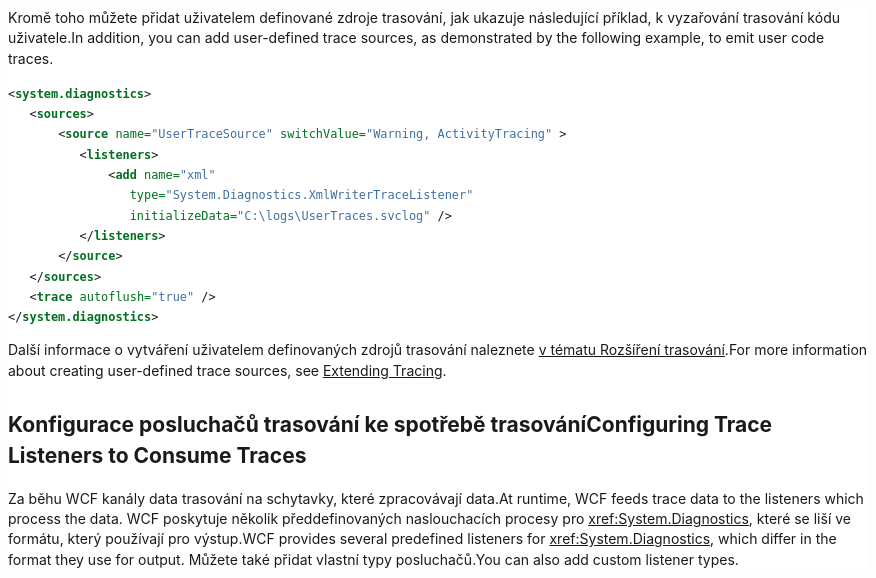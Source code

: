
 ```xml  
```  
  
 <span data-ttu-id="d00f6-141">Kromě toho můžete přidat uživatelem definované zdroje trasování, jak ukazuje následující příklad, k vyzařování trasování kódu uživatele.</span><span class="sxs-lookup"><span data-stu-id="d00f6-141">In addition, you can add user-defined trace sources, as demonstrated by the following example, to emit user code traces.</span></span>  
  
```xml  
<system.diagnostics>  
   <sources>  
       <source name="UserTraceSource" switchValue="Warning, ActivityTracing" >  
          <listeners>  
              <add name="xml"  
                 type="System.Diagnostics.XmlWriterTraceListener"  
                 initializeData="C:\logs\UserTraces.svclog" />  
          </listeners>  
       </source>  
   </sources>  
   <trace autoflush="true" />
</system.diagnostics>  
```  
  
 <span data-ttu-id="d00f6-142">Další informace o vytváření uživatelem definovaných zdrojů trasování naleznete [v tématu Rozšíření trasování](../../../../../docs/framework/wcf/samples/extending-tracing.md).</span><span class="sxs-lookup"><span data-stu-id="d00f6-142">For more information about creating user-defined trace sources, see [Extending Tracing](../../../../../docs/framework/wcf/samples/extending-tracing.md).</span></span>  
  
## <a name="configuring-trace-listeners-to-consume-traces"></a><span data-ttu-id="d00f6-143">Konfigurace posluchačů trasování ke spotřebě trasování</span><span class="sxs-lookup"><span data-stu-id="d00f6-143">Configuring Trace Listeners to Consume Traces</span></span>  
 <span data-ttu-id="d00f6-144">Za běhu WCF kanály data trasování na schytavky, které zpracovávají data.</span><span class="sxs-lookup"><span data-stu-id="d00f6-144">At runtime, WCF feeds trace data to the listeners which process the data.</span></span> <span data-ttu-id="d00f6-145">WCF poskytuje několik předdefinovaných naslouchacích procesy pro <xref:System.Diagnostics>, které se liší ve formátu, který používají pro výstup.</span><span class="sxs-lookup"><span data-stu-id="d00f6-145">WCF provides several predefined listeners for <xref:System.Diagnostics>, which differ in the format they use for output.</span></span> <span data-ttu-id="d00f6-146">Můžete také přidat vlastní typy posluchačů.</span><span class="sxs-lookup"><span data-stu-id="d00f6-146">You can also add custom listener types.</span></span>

==

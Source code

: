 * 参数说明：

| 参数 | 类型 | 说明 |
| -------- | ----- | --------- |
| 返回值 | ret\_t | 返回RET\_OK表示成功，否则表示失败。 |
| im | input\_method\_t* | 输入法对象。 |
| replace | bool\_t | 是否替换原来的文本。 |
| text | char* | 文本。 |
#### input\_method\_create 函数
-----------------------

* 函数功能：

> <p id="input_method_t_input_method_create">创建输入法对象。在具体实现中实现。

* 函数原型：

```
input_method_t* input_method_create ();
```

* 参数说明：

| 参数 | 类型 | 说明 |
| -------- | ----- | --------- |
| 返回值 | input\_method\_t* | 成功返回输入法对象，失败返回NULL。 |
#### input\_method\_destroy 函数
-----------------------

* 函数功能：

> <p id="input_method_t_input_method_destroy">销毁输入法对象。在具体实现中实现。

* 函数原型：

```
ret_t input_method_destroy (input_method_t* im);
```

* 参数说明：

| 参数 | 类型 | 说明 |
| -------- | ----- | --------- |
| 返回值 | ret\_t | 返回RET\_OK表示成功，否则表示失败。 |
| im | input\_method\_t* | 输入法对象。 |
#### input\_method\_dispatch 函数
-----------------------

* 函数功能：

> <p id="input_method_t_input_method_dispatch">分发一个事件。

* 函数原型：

### [Aim of the task]
State how many lines in the records above contain the word "在具体实现中实现", giving only the number.

### [Task output]
2